** Work required **
Which lines in the records below contain the word "Narrator"? Copy each one.

[Data entries]
----

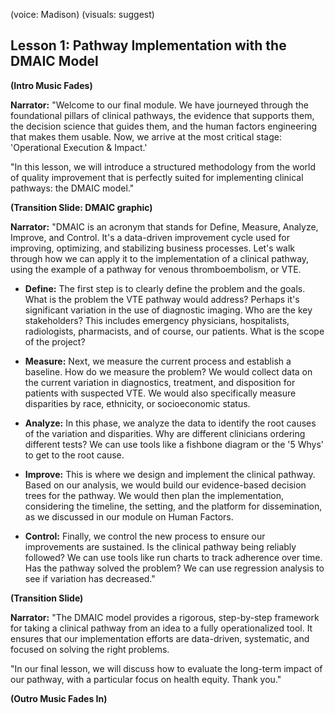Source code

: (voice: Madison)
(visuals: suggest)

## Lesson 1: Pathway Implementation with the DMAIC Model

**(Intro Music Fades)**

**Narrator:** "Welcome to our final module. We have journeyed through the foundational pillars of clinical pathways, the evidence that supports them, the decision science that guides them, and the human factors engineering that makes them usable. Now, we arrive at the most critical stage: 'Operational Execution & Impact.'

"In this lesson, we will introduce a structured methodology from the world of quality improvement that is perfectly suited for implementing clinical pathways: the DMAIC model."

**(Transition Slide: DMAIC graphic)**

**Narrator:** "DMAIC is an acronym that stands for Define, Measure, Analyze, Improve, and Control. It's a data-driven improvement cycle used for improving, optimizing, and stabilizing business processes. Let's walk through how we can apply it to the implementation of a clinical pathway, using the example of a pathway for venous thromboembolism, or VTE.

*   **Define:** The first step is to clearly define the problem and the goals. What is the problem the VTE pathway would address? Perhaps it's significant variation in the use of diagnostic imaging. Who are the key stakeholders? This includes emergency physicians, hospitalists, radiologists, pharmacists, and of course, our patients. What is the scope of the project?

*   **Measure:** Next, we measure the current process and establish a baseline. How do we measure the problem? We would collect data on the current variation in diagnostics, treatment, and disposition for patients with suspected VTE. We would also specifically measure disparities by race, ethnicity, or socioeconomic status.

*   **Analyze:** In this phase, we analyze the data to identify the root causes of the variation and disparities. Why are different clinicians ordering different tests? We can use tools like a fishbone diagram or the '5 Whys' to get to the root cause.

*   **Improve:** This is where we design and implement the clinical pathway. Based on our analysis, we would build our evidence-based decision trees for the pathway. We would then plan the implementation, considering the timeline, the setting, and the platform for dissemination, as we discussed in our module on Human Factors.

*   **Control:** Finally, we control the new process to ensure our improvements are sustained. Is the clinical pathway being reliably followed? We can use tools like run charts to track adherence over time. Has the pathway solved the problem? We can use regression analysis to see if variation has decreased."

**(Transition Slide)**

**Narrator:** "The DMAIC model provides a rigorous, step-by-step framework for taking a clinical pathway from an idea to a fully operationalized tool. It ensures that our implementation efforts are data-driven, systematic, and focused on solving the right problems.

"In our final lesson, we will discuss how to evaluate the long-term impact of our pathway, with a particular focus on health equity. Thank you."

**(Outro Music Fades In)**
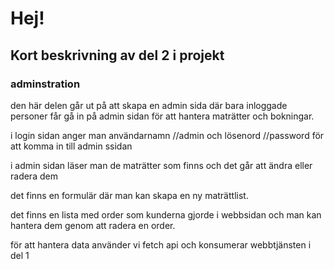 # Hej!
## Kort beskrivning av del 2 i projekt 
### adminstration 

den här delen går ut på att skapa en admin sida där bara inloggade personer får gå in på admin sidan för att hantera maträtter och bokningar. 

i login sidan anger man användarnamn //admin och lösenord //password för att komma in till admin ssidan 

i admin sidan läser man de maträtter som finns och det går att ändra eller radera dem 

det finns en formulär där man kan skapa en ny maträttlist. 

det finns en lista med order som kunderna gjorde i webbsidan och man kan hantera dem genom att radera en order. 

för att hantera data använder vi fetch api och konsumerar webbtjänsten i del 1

----

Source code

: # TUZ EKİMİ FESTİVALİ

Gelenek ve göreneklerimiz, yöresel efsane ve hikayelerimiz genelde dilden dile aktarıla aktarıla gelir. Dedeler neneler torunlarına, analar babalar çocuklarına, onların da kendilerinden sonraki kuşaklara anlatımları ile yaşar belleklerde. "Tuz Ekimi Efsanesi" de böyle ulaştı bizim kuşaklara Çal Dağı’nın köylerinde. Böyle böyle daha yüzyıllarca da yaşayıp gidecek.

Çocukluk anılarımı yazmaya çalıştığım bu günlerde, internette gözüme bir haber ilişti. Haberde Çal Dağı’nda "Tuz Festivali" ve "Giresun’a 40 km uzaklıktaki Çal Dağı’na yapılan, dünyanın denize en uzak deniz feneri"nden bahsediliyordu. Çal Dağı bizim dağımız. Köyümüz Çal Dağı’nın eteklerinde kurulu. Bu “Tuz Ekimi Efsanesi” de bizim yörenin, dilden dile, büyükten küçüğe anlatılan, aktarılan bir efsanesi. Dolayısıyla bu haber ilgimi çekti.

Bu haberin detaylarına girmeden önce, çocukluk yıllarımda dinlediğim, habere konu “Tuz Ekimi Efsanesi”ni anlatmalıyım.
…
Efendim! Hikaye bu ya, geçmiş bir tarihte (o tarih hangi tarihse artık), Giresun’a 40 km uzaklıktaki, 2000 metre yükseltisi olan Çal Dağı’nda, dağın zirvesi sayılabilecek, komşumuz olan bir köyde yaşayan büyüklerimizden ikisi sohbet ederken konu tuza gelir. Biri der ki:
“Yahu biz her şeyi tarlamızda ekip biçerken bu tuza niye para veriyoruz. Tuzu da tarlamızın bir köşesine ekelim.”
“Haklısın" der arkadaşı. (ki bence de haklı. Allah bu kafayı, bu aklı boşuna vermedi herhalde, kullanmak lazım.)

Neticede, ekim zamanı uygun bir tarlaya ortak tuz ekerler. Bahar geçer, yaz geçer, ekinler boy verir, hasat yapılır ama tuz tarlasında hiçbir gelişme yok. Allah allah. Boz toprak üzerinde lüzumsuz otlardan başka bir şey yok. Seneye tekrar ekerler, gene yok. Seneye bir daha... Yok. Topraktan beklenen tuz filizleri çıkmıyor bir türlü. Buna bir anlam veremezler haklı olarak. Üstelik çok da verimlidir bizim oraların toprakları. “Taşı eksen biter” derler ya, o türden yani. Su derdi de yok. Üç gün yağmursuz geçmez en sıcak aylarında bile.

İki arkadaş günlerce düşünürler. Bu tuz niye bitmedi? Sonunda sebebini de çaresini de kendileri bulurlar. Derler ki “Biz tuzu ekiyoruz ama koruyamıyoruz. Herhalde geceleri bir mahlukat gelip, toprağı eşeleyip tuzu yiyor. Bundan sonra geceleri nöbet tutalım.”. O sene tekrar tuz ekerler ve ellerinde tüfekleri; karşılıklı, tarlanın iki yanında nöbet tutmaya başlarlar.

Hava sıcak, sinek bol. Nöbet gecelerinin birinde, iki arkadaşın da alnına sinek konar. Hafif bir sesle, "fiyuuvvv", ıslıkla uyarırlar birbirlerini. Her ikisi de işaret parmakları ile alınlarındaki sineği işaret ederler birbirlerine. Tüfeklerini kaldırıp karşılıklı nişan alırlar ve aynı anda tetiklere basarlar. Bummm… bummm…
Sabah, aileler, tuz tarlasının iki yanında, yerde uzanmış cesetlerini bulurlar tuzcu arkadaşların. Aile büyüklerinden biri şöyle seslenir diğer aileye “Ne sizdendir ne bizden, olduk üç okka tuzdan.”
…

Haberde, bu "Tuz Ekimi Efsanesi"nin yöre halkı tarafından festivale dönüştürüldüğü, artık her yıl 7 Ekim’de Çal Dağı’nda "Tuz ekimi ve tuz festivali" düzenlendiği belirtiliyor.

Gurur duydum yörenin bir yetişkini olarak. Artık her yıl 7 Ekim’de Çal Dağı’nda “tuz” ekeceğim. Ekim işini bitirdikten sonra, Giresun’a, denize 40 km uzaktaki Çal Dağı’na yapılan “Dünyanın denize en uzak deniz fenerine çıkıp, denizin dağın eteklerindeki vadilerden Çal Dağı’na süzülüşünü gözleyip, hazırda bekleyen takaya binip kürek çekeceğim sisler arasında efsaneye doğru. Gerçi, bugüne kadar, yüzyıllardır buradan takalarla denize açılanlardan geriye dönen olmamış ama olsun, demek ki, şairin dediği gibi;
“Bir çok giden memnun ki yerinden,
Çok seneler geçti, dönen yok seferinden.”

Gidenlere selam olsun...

----

** Response **
**Narrator:** "Welcome to our final module. We have journeyed through the foundational pillars of clinical pathways, the evidence that supports them, the decision science that guides them, and the human factors engineering that makes them usable. Now, we arrive at the most critical stage: 'Operational Execution & Impact.'
**Narrator:** "DMAIC is an acronym that stands for Define, Measure, Analyze, Improve, and Control. It's a data-driven improvement cycle used for improving, optimizing, and stabilizing business processes. Let's walk through how we can apply it to the implementation of a clinical pathway, using the example of a pathway for venous thromboembolism, or VTE.
**Narrator:** "The DMAIC model provides a rigorous, step-by-step framework for taking a clinical pathway from an idea to a fully operationalized tool. It ensures that our implementation efforts are data-driven, systematic, and focused on solving the right problems.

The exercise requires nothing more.